Data for this task section start

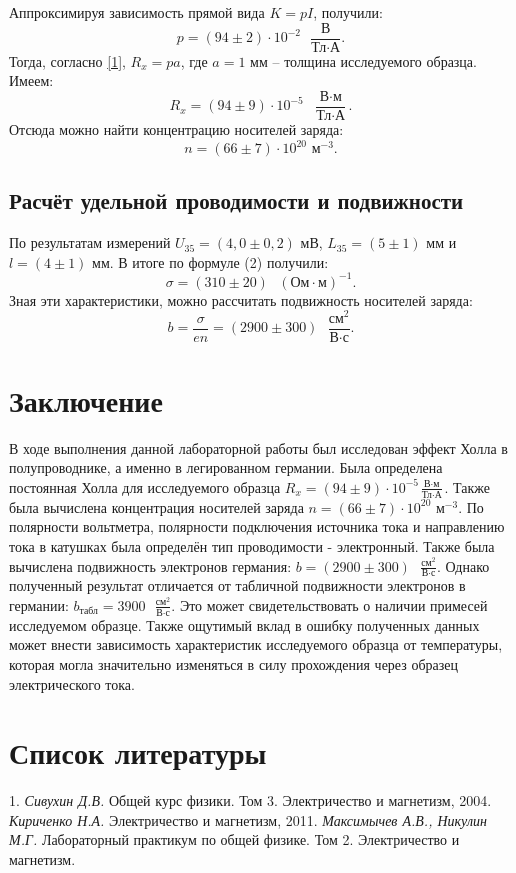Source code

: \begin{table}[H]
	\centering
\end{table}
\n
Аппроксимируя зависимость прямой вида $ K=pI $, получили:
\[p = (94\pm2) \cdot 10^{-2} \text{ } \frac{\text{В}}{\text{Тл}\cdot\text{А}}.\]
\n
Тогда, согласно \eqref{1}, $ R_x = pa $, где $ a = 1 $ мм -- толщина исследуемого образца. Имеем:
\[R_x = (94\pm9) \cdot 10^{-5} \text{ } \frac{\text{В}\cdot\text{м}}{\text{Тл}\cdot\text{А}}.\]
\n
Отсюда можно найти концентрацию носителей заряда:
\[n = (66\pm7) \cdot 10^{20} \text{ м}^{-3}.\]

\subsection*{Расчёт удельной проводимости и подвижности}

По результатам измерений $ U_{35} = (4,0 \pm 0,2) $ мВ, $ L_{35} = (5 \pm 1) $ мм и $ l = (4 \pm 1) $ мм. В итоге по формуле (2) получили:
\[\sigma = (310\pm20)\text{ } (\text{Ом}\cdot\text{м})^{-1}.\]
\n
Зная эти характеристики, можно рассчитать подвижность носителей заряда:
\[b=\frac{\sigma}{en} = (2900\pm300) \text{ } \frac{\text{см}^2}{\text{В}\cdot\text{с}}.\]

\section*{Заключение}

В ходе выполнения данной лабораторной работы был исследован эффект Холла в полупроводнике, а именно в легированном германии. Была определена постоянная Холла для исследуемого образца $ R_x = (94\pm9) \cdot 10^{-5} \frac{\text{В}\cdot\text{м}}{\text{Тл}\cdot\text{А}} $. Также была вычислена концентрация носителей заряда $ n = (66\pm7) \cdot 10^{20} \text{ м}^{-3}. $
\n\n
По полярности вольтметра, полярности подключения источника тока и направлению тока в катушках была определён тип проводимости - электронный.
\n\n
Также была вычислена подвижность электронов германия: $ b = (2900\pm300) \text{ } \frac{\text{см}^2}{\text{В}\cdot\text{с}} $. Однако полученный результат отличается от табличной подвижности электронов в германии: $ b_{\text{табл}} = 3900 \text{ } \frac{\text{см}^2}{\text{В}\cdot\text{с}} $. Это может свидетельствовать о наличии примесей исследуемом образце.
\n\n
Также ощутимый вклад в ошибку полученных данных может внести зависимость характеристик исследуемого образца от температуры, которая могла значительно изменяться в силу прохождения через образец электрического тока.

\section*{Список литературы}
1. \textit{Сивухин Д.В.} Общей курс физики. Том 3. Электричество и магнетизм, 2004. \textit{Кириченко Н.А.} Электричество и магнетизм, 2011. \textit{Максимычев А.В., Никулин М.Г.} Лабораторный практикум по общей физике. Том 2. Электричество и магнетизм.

Data for this task section end
Data for this task section start

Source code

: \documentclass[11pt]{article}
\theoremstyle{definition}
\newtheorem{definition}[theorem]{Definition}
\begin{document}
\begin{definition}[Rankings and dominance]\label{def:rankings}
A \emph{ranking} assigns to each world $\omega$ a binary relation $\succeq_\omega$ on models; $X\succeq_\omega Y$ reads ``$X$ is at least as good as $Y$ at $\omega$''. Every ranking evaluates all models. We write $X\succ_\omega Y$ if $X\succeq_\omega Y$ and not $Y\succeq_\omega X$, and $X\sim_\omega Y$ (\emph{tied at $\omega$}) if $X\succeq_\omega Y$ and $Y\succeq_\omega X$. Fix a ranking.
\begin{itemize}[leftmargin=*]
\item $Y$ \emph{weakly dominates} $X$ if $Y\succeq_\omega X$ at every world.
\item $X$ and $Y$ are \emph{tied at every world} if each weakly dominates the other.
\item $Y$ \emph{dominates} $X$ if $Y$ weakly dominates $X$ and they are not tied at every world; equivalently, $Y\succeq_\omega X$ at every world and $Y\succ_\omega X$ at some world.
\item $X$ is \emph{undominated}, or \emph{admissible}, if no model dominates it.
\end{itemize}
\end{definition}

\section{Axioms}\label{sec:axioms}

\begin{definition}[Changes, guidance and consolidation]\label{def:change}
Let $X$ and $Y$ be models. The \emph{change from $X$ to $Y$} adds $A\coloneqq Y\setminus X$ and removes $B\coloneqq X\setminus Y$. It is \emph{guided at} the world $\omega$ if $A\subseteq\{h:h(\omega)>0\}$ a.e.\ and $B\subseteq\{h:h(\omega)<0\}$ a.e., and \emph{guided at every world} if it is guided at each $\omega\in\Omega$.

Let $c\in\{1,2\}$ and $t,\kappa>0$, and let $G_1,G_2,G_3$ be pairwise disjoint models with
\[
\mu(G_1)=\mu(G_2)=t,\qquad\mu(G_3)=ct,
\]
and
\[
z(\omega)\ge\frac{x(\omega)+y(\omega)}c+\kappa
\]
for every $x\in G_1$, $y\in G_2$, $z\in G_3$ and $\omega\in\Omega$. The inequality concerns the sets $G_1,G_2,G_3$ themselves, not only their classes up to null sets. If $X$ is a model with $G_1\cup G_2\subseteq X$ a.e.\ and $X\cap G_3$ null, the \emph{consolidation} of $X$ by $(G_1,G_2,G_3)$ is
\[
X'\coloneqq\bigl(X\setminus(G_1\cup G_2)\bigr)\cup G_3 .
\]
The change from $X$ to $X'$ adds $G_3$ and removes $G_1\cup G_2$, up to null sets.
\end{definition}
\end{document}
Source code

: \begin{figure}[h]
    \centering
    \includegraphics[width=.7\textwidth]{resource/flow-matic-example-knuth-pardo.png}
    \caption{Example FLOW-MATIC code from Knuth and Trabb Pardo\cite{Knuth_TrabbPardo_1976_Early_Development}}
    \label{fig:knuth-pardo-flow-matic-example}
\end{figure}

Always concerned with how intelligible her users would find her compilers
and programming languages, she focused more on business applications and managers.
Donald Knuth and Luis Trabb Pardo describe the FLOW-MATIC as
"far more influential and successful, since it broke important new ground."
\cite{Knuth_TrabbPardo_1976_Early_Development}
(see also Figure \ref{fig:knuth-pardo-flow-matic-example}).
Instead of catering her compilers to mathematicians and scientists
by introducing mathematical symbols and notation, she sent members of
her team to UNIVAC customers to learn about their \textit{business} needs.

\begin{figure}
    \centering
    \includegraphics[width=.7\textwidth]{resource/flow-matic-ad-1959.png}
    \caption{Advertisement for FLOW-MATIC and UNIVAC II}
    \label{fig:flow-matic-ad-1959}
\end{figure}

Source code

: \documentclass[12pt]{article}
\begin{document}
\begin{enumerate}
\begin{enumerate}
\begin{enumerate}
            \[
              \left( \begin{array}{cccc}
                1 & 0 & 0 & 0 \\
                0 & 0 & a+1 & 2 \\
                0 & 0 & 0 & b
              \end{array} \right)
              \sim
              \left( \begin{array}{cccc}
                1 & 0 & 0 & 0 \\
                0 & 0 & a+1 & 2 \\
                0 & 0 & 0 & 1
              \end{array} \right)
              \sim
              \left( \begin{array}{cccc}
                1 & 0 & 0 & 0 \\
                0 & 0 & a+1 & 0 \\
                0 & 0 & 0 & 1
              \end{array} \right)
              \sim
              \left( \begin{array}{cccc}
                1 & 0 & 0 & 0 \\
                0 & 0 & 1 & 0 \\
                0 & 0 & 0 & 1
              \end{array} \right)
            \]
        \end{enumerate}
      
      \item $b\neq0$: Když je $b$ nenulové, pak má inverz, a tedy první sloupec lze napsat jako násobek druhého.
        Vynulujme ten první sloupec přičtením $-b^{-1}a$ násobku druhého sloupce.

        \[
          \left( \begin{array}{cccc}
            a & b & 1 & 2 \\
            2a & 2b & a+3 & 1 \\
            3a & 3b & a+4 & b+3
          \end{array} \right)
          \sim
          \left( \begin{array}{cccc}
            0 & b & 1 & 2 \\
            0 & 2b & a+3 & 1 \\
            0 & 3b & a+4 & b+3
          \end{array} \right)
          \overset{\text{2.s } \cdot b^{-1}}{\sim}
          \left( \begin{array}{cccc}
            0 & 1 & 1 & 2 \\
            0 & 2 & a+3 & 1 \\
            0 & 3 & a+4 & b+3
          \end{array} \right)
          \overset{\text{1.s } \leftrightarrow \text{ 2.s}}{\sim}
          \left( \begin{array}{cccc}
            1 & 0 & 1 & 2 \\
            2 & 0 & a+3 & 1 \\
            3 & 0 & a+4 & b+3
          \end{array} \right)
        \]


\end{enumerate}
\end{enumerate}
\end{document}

Data for this task section end

* **Task objective**
Your answer should be a single number, namely how many lines of the data above hold "получили".

* **Written solution**
2